Top of Information given

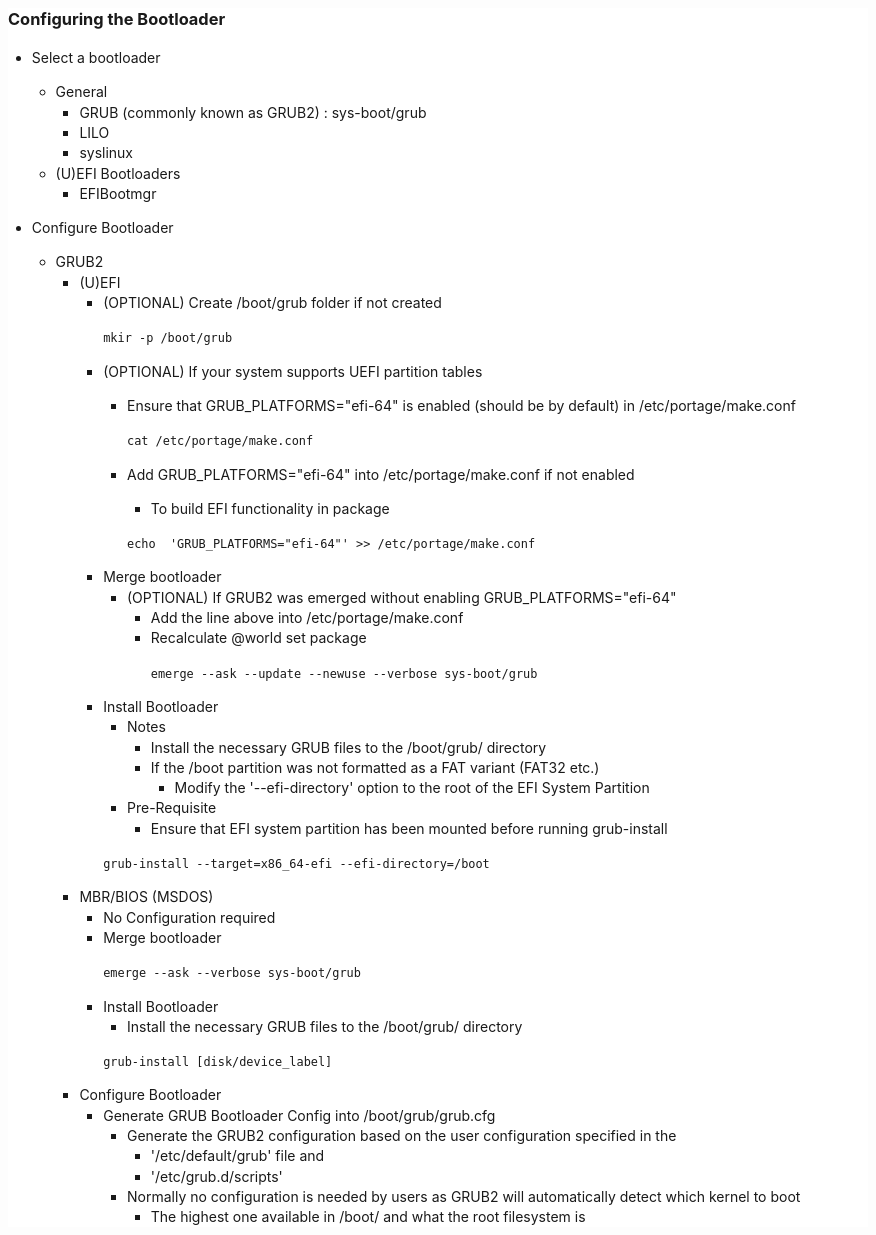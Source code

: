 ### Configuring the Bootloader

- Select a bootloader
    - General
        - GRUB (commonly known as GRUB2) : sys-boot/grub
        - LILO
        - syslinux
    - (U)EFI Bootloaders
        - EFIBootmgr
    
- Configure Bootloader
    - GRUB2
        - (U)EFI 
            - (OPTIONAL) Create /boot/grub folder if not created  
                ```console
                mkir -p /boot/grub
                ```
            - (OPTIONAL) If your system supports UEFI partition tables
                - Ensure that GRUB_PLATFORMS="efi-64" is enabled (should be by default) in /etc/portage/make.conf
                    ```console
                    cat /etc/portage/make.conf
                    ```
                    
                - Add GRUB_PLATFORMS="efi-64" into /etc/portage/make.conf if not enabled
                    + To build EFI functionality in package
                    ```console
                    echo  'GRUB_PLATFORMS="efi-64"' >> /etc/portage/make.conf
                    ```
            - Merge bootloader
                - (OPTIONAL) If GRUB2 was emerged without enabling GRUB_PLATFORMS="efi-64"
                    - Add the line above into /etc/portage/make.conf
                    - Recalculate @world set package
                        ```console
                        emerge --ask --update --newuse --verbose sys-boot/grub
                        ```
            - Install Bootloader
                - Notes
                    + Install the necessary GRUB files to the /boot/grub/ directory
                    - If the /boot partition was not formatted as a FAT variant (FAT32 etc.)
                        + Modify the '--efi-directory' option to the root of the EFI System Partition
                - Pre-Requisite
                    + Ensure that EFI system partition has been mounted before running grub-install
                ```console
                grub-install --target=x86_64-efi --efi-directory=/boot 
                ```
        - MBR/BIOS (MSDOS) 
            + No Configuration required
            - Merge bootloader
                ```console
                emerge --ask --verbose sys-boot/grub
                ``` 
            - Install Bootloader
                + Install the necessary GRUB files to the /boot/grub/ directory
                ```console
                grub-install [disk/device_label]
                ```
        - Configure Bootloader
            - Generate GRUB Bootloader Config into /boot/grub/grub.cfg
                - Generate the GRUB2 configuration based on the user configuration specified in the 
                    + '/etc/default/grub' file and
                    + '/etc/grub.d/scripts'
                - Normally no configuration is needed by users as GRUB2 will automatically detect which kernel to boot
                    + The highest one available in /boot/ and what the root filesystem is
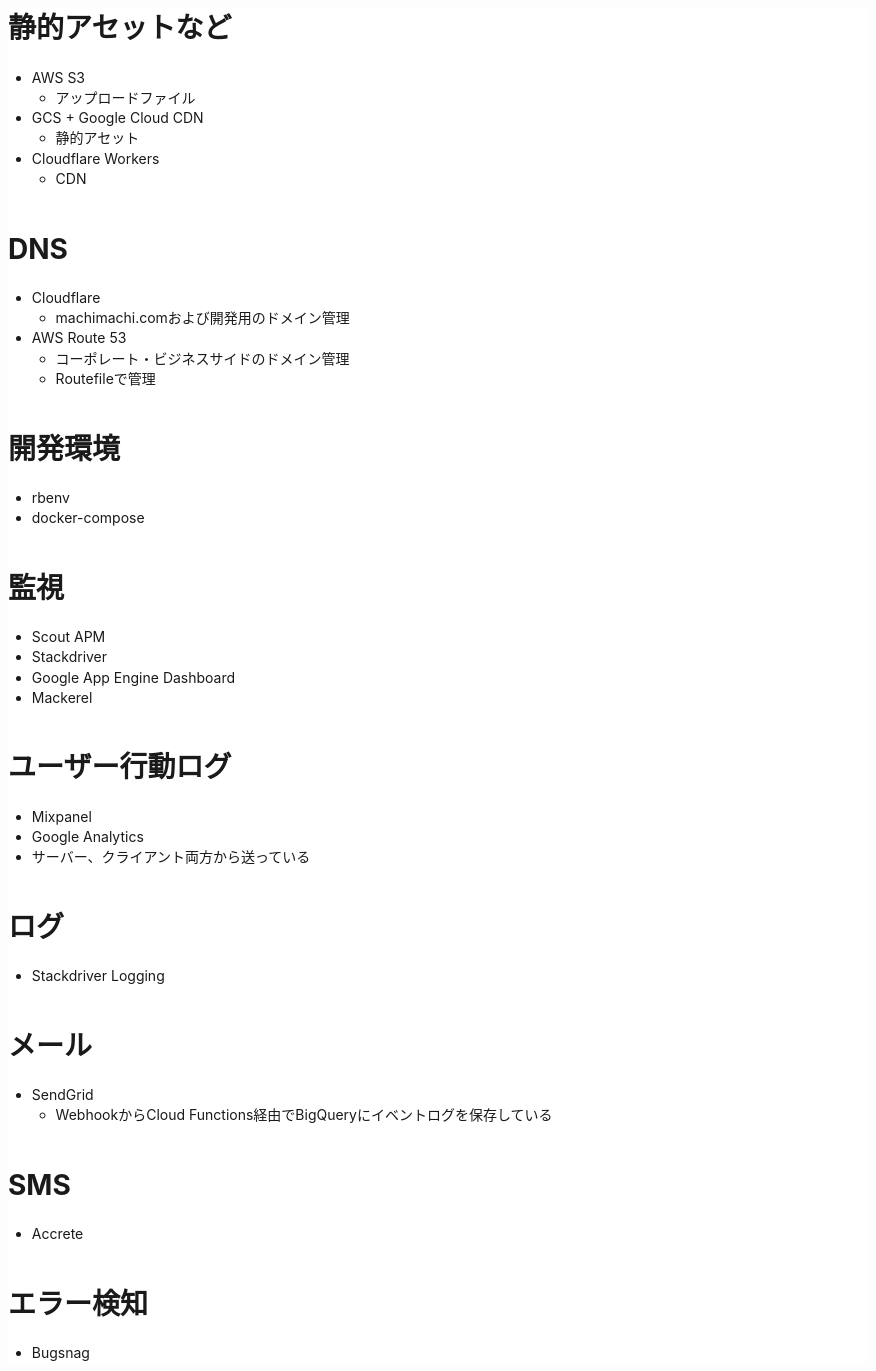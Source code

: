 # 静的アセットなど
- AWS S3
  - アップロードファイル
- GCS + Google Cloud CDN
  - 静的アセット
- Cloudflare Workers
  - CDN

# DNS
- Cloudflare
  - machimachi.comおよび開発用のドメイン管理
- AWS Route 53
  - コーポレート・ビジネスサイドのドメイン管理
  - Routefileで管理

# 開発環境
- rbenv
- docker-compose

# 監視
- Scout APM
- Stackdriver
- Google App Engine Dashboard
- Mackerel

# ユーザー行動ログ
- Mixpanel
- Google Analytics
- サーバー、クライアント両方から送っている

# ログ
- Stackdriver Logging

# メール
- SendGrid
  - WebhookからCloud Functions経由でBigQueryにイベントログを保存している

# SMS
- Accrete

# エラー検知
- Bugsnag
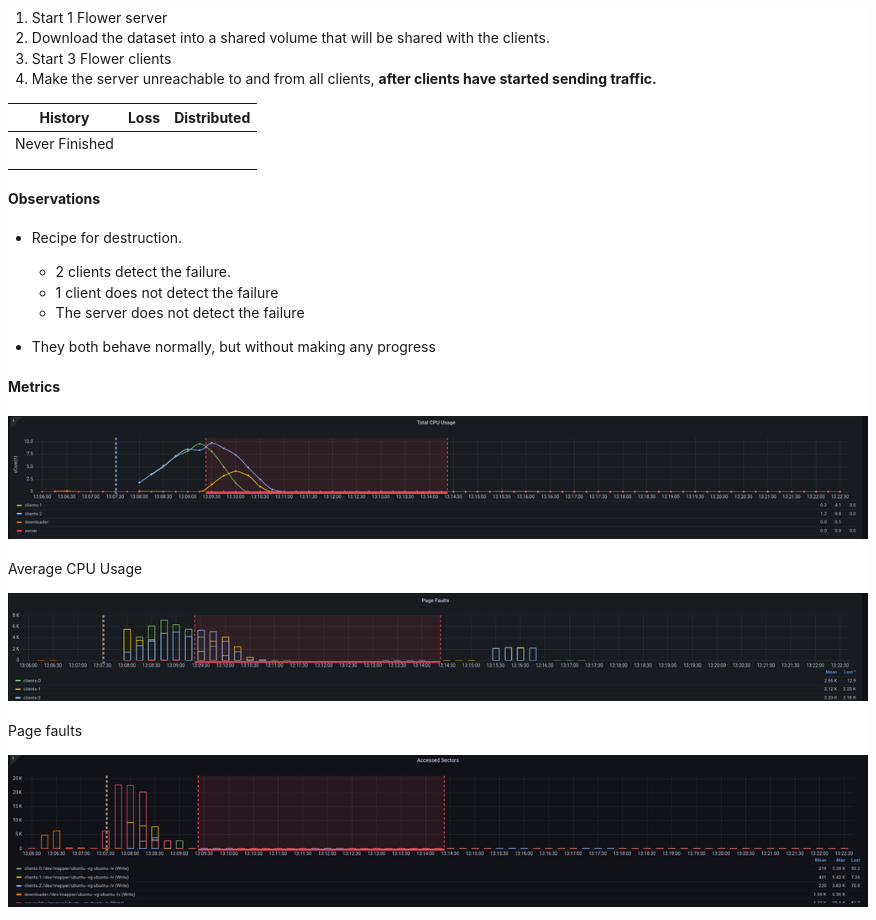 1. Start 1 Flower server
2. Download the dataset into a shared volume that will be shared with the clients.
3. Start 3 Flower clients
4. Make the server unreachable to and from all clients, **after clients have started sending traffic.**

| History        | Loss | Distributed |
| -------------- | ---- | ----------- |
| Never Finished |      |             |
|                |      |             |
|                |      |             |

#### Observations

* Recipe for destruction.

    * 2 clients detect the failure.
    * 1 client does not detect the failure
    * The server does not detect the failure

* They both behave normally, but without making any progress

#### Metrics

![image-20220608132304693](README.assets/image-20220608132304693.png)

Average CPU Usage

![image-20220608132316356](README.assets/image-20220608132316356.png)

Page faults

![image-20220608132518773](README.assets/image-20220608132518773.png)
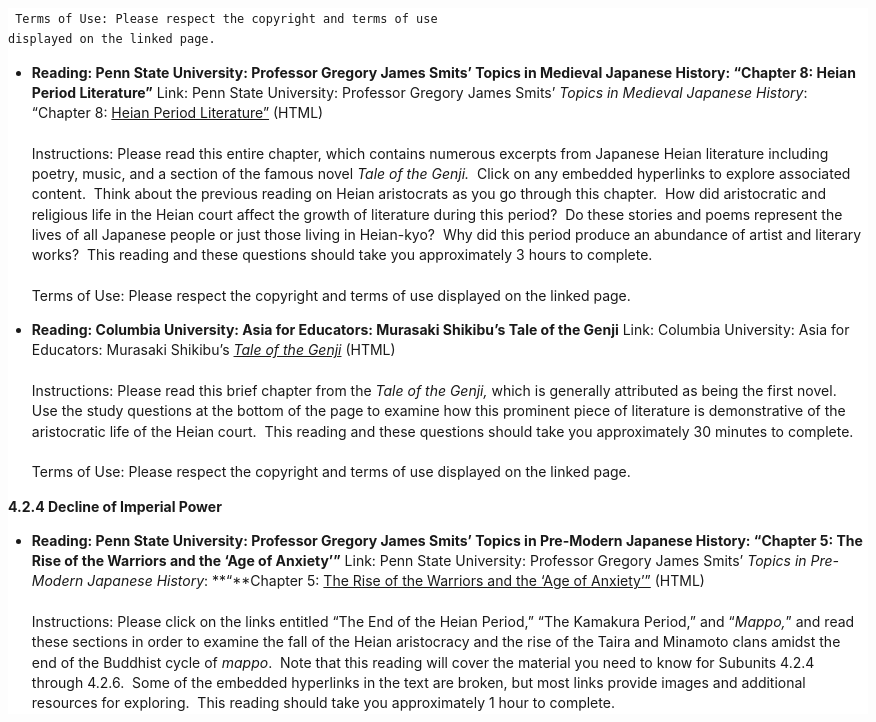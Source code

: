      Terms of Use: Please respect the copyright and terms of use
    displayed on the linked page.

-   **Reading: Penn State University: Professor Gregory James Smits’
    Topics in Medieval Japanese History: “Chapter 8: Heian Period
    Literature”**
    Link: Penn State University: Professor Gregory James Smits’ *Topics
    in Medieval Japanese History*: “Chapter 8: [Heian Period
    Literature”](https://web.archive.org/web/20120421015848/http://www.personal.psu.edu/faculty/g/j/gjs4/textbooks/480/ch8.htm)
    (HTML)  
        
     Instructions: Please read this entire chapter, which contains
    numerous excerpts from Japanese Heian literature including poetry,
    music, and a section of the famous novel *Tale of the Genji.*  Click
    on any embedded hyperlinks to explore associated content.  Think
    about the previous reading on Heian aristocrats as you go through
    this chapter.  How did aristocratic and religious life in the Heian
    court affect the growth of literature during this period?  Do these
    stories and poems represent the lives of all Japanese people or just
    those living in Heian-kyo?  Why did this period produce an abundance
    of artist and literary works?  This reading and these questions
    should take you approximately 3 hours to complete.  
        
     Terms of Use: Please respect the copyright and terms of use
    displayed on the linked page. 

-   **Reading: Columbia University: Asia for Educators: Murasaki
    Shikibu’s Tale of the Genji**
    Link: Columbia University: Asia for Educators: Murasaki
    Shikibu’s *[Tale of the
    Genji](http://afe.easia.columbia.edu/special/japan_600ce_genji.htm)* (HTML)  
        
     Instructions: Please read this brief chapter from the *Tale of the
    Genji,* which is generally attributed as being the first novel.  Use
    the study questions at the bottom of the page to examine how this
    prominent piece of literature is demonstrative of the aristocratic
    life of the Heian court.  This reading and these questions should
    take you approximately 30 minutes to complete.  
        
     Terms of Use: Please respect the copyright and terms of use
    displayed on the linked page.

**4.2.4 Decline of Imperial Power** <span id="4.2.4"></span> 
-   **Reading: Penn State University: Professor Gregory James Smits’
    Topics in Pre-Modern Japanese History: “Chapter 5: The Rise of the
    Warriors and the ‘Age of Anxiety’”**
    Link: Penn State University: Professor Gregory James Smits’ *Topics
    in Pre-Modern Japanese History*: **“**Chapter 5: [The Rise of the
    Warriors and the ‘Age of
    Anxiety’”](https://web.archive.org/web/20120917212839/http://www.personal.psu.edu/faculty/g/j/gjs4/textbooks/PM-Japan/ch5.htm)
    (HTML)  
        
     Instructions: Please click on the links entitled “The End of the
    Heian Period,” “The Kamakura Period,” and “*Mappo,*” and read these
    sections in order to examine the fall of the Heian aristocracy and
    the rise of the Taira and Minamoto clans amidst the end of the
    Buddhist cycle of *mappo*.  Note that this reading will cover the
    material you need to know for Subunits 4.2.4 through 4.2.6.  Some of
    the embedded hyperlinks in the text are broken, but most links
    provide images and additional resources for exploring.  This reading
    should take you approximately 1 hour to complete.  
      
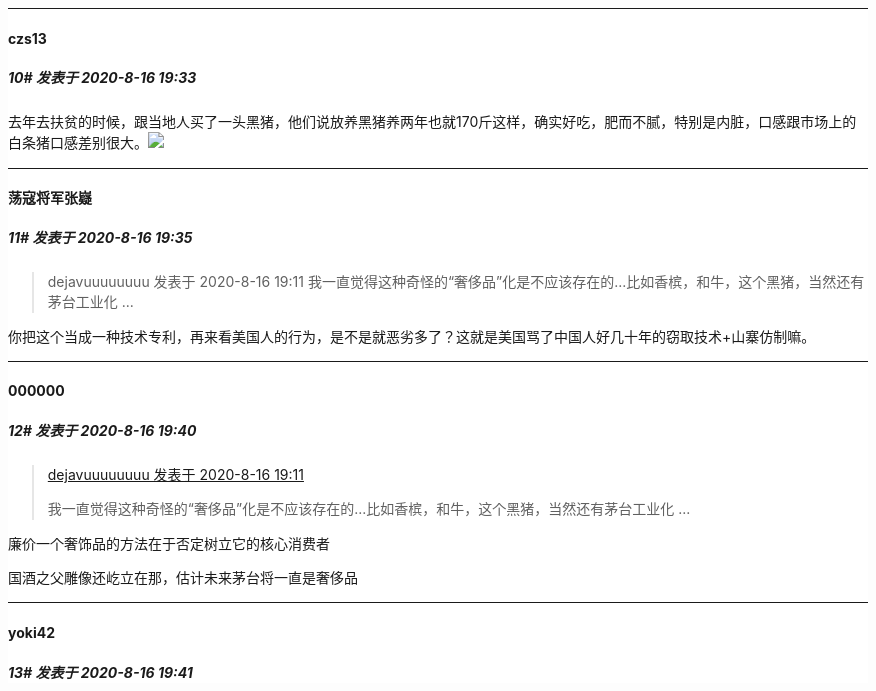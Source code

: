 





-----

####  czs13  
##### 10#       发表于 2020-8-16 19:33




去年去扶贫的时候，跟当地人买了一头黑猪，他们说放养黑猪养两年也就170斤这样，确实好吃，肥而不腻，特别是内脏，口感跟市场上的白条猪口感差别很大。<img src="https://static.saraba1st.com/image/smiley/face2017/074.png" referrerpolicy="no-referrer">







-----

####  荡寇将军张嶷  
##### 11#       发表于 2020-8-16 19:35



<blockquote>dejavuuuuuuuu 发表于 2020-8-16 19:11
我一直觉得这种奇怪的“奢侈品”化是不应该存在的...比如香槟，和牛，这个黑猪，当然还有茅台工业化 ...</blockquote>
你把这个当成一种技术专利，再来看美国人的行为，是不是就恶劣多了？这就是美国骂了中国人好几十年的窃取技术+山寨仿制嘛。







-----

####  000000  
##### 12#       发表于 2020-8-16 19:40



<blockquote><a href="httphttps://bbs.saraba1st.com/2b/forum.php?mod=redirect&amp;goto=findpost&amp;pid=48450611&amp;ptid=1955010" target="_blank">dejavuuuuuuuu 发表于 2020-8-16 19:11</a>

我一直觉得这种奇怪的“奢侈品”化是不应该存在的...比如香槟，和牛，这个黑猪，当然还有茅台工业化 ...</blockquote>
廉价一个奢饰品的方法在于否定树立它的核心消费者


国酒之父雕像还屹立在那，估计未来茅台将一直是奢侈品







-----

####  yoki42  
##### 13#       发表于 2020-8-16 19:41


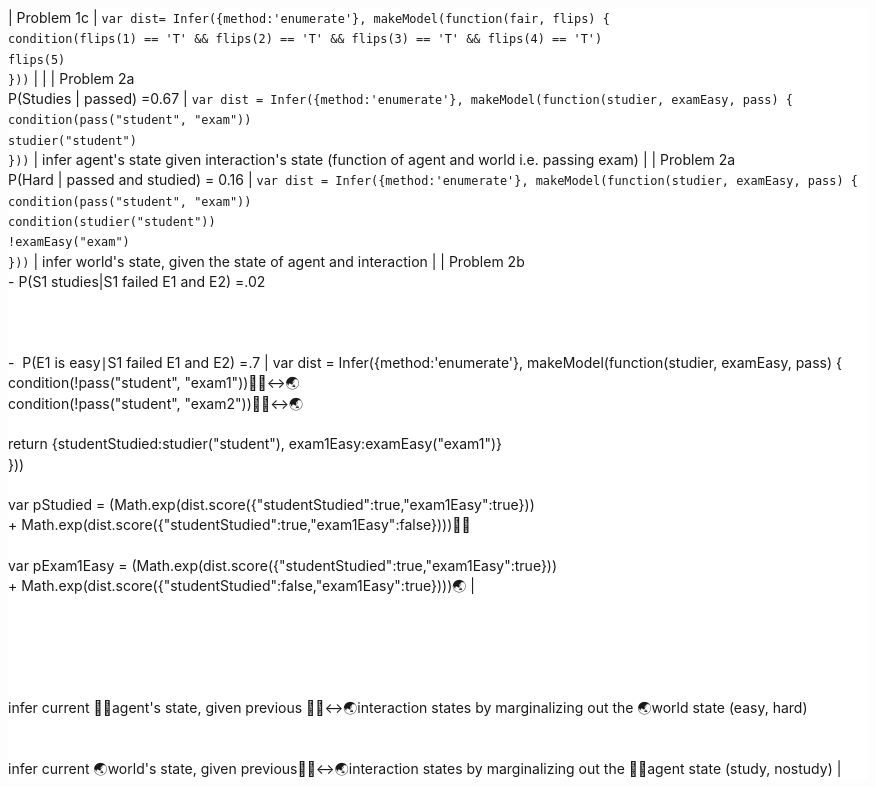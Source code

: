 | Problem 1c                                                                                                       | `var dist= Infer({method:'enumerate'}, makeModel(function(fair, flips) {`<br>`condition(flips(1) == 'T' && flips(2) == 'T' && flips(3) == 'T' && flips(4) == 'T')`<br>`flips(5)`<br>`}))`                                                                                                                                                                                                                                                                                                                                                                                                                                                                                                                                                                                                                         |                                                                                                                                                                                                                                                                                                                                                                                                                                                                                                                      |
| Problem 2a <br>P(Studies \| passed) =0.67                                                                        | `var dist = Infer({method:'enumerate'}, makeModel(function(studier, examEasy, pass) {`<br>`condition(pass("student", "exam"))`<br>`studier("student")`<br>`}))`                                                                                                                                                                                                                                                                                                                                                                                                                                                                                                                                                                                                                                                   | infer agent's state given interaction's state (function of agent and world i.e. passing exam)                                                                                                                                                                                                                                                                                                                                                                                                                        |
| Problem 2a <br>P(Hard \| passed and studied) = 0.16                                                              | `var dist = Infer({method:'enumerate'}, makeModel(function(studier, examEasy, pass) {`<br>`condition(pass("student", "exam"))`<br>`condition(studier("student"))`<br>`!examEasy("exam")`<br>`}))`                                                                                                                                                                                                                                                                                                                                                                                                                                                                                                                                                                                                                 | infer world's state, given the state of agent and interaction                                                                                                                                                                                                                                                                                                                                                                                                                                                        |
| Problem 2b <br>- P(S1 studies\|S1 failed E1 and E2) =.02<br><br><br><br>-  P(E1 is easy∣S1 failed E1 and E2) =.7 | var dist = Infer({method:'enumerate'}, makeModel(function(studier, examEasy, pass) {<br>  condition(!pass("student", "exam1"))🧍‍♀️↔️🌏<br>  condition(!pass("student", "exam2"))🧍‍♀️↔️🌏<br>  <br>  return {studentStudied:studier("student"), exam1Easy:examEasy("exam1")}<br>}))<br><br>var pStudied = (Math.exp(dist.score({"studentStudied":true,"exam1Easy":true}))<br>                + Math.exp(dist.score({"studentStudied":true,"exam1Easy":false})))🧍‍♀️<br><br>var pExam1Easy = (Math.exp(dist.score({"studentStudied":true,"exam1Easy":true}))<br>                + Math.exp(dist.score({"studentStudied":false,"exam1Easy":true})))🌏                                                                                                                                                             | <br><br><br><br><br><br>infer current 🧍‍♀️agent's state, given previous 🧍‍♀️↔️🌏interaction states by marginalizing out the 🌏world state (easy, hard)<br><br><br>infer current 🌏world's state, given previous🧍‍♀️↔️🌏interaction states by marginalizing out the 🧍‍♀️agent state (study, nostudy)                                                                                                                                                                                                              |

Bottom of Information given

◆ Description of the task ◆
Only the lines that contain the word "faculty" should be copied from the material.

◆ Task result ◆
    Literature”](https://web.archive.org/web/20120421015848/http://www.personal.psu.edu/faculty/g/j/gjs4/textbooks/480/ch8.htm)
    Anxiety’”](https://web.archive.org/web/20120917212839/http://www.personal.psu.edu/faculty/g/j/gjs4/textbooks/PM-Japan/ch5.htm)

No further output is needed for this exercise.